* TASK BRIEF
The data below holds a line containing "- Use the color" and a line containing "2. Create a feature branch"; please quote exactly those two lines and every line between them, and nothing else.

*** SOURCE INFORMATION

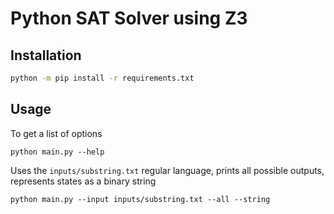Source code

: # Python SAT Solver using Z3

## Installation

```bash
python -m pip install -r requirements.txt
```

## Usage

To get a list of options
```
python main.py --help
```

Uses the `inputs/substring.txt` regular language, prints all possible outputs, represents states as a binary string
```
python main.py --input inputs/substring.txt --all --string
```

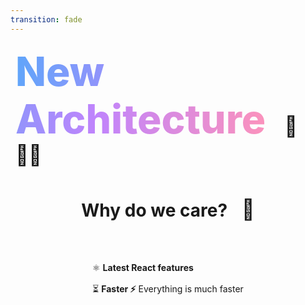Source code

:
 ```yaml
---
transition: fade
---
```


<div
  v-motion
  :initial="{ x: -80 }"
  :enter="{ x: 0 }"
  :leave="{ x: 1000 }"
  style="font-size: 4rem; font-weight: 800; padding: 0.5rem; display: inline-block; line-height: 1.2;"
>
  <span style="background: linear-gradient(to right, rgb(96, 165, 250), rgb(192, 132, 252), rgb(251, 146, 188)); -webkit-background-clip: text; -webkit-text-fill-color: transparent; background-clip: text;">New Architecture</span> 
  <span style="font-size: 2rem; margin-left: 1rem;">🚀 🧑‍🚀</span>
</div>

<div style="display: flex; justify-content: center; align-items: center; width: 100%;">
  <h1>Why do we care? <span style="font-size: 2rem; margin-left: 1rem;">🤔</span></h1>
  
</div>

<div style="margin-top: 2rem; display: flex; justify-content: center; align-items: center; width: 100%;">
<ul style="list-style-type: none; padding: 0;" >
    <li v-click style="margin-bottom: 1rem;">
    ⚛️ <strong>Latest React features</strong> 
  </li>
  <li v-click style="margin-bottom: 1rem;">
    ⏳ <strong>Faster ⚡</strong> Everything is much faster
  </li>
</ul>
</div>

<!--
Why do we care? Well the new arch allows us to use the latest React features. Server functions, suspense boundaries. The expo/meta team are also actively working on supporting advanced features like server side rendering, partial pre-rendering, incremental static regeneration and all that good stuff we know and love on web. Without that some of the demos I'm going to show you today wouldn't be possible.
-->
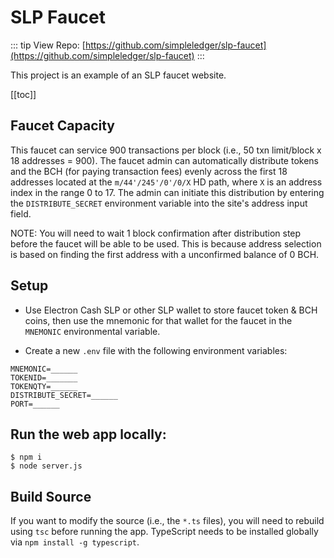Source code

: # SLP Faucet

::: tip View Repo:
[https://github.com/simpleledger/slp-faucet](https://github.com/simpleledger/slp-faucet)
:::

This project is an example of an SLP faucet website.

[[toc]]

## Faucet Capacity

This faucet can service 900 transactions per block (i.e., 50 txn limit/block x 18 addresses = 900).  The faucet admin can automatically distribute tokens and the BCH (for paying transaction fees) evenly across the first 18 addresses located at the `m/44'/245'/0'/0/X` HD path, where `X` is an address index in the range 0 to 17.  The admin can initiate this distribution by entering the `DISTRIBUTE_SECRET` environment variable into the site's address input field.

NOTE: You will need to wait 1 block confirmation after distribution step before the faucet will be able to be used.  This is because address selection is based on finding the first address with a unconfirmed balance of 0 BCH.

## Setup

* Use Electron Cash SLP or other SLP wallet to store faucet token & BCH coins, then use the mnemonic for that wallet for the faucet in the `MNEMONIC` environmental variable.

* Create a new `.env` file with the following environment variables:
```
MNEMONIC=______
TOKENID=_______
TOKENQTY=______
DISTRIBUTE_SECRET=______
PORT=______
```

## Run the web app locally:

```
$ npm i
$ node server.js
```

## Build Source

If you want to modify the source (i.e., the `*.ts` files), you will need to rebuild using `tsc` before running the app.  TypeScript needs to be installed globally via `npm install -g typescript`.
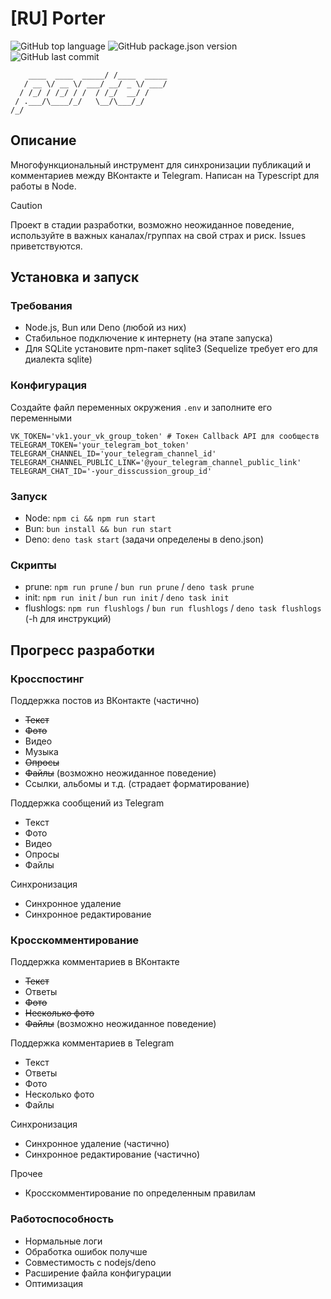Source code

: # [RU] Porter
![GitHub top language](https://img.shields.io/github/languages/top/thelok1s/porter)
![GitHub package.json version](https://img.shields.io/github/package-json/v/thelok1s/porter)
![GitHub last commit](https://img.shields.io/github/last-commit/thelok1s/porter)
```
    ____  ____  _____/ /____  _____
   / __ \/ __ \/ ___/ __/ _ \/ ___/
  / /_/ / /_/ / /  / /_/  __/ /
 / .___/\____/_/   \__/\___/_/
/_/
```
## Описание
Многофункциональный инструмент для синхронизации публикаций и комментариев между ВКонтакте и Telegram.
Написан на Typescript для работы в Node.

> [!CAUTION]
> Проект в стадии разработки, возможно неожиданное поведение, используйте в важных каналах/группах на свой страх и риск.
> Issues приветствуются.

## Установка и запуск
### Требования
* Node.js, Bun или Deno (любой из них)
* Стабильное подключение к интернету (на этапе запуска)
* Для SQLite установите npm-пакет sqlite3 (Sequelize требует его для диалекта sqlite)
### Конфигурация
Создайте файл переменных окружения `.env` и заполните его переменными
```dotenv
VK_TOKEN='vk1.your_vk_group_token' # Токен Callback API для сообществ
TELEGRAM_TOKEN='your_telegram_bot_token'
TELEGRAM_CHANNEL_ID='your_telegram_channel_id'
TELEGRAM_CHANNEL_PUBLIC_LINK='@your_telegram_channel_public_link'
TELEGRAM_CHAT_ID='-your_disscussion_group_id'
```

### Запуск
- Node: `npm ci && npm run start`
- Bun: `bun install && bun run start`
- Deno: `deno task start` (задачи определены в deno.json)

### Скрипты
- prune: `npm run prune` / `bun run prune` / `deno task prune`
- init: `npm run init` / `bun run init` / `deno task init`
- flushlogs: `npm run flushlogs` / `bun run flushlogs` / `deno task flushlogs` (-h для инструкций)

## Прогресс разработки
### Кросспостинг
Поддержка постов из ВКонтакте (частично)
* ~~Текст~~
* ~~Фото~~
* Видео
* Музыка
* ~~Опросы~~
* ~~Файлы~~ (возможно неожиданное поведение)
* Ссылки, альбомы и т.д. (страдает форматирование)

Поддержка сообщений из Telegram
* Текст
* Фото
* Видео
* Опросы
* Файлы

Синхронизация
* Синхронное удаление
* Синхронное редактирование

### Кросскомментирование
Поддержка комментариев в ВКонтакте
* ~~Текст~~
* Ответы
* ~~Фото~~
* ~~Несколько фото~~
* ~~Файлы~~ (возможно неожиданное поведение)

Поддержка комментариев в Telegram
* Текст
* Ответы
* Фото
* Несколько фото
* Файлы

Синхронизация
* Синхронное удаление (частично)
* Синхронное редактирование (частично)

Прочее
* Кросскомментирование по определенным правилам

### Работоспособность
* Нормальные логи
* Обработка ошибок получше
* Совместимость с nodejs/deno
* Расширение файла конфигурации
* Оптимизация
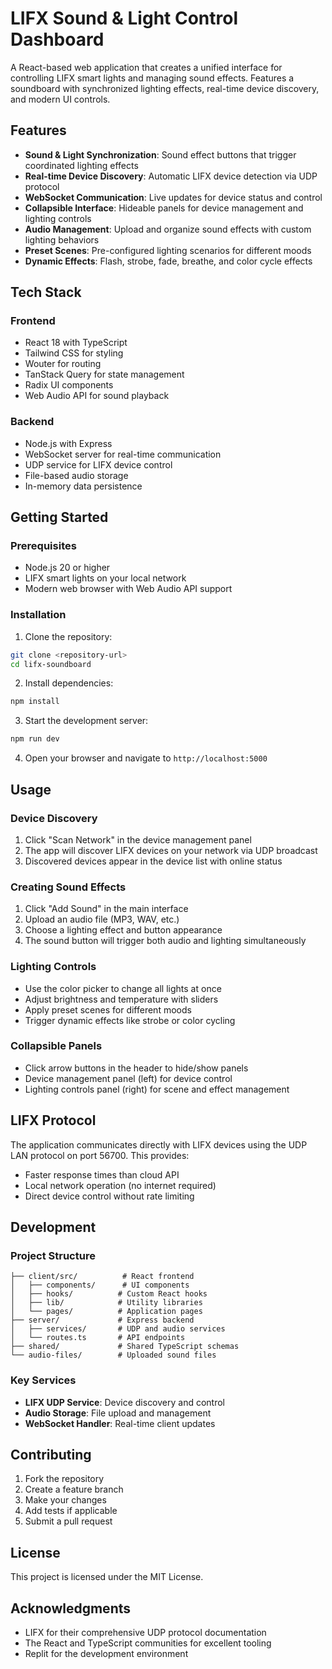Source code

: # LIFX Sound & Light Control Dashboard

A React-based web application that creates a unified interface for controlling LIFX smart lights and managing sound effects. Features a soundboard with synchronized lighting effects, real-time device discovery, and modern UI controls.

## Features

- **Sound & Light Synchronization**: Sound effect buttons that trigger coordinated lighting effects
- **Real-time Device Discovery**: Automatic LIFX device detection via UDP protocol
- **WebSocket Communication**: Live updates for device status and control
- **Collapsible Interface**: Hideable panels for device management and lighting controls
- **Audio Management**: Upload and organize sound effects with custom lighting behaviors
- **Preset Scenes**: Pre-configured lighting scenarios for different moods
- **Dynamic Effects**: Flash, strobe, fade, breathe, and color cycle effects

## Tech Stack

### Frontend
- React 18 with TypeScript
- Tailwind CSS for styling
- Wouter for routing
- TanStack Query for state management
- Radix UI components
- Web Audio API for sound playback

### Backend
- Node.js with Express
- WebSocket server for real-time communication
- UDP service for LIFX device control
- File-based audio storage
- In-memory data persistence

## Getting Started

### Prerequisites
- Node.js 20 or higher
- LIFX smart lights on your local network
- Modern web browser with Web Audio API support

### Installation

1. Clone the repository:
```bash
git clone <repository-url>
cd lifx-soundboard
```

2. Install dependencies:
```bash
npm install
```

3. Start the development server:
```bash
npm run dev
```

4. Open your browser and navigate to `http://localhost:5000`

## Usage

### Device Discovery
1. Click "Scan Network" in the device management panel
2. The app will discover LIFX devices on your network via UDP broadcast
3. Discovered devices appear in the device list with online status

### Creating Sound Effects
1. Click "Add Sound" in the main interface
2. Upload an audio file (MP3, WAV, etc.)
3. Choose a lighting effect and button appearance
4. The sound button will trigger both audio and lighting simultaneously

### Lighting Controls
- Use the color picker to change all lights at once
- Adjust brightness and temperature with sliders
- Apply preset scenes for different moods
- Trigger dynamic effects like strobe or color cycling

### Collapsible Panels
- Click arrow buttons in the header to hide/show panels
- Device management panel (left) for device control
- Lighting controls panel (right) for scene and effect management

## LIFX Protocol

The application communicates directly with LIFX devices using the UDP LAN protocol on port 56700. This provides:
- Faster response times than cloud API
- Local network operation (no internet required)
- Direct device control without rate limiting

## Development

### Project Structure
```
├── client/src/          # React frontend
│   ├── components/      # UI components
│   ├── hooks/          # Custom React hooks
│   ├── lib/            # Utility libraries
│   └── pages/          # Application pages
├── server/             # Express backend
│   ├── services/       # UDP and audio services
│   └── routes.ts       # API endpoints
├── shared/             # Shared TypeScript schemas
└── audio-files/        # Uploaded sound files
```

### Key Services
- **LIFX UDP Service**: Device discovery and control
- **Audio Storage**: File upload and management
- **WebSocket Handler**: Real-time client updates

## Contributing

1. Fork the repository
2. Create a feature branch
3. Make your changes
4. Add tests if applicable
5. Submit a pull request

## License

This project is licensed under the MIT License.

## Acknowledgments

- LIFX for their comprehensive UDP protocol documentation
- The React and TypeScript communities for excellent tooling
- Replit for the development environment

******

* THE COMPLETED TASK
- Use the color picker to change all lights at once
- Adjust brightness and temperature with sliders
- Apply preset scenes for different moods
- Trigger dynamic effects like strobe or color cycling

### Collapsible Panels
- Click arrow buttons in the header to hide/show panels
- Device management panel (left) for device control
- Lighting controls panel (right) for scene and effect management

## LIFX Protocol

The application communicates directly with LIFX devices using the UDP LAN protocol on port 56700. This provides:
- Faster response times than cloud API
- Local network operation (no internet required)
- Direct device control without rate limiting

## Development

### Project Structure
```
├── client/src/          # React frontend
│   ├── components/      # UI components
│   ├── hooks/          # Custom React hooks
│   ├── lib/            # Utility libraries
│   └── pages/          # Application pages
├── server/             # Express backend
│   ├── services/       # UDP and audio services
│   └── routes.ts       # API endpoints
├── shared/             # Shared TypeScript schemas
└── audio-files/        # Uploaded sound files
```

### Key Services
- **LIFX UDP Service**: Device discovery and control
- **Audio Storage**: File upload and management
- **WebSocket Handler**: Real-time client updates

## Contributing

1. Fork the repository
2. Create a feature branch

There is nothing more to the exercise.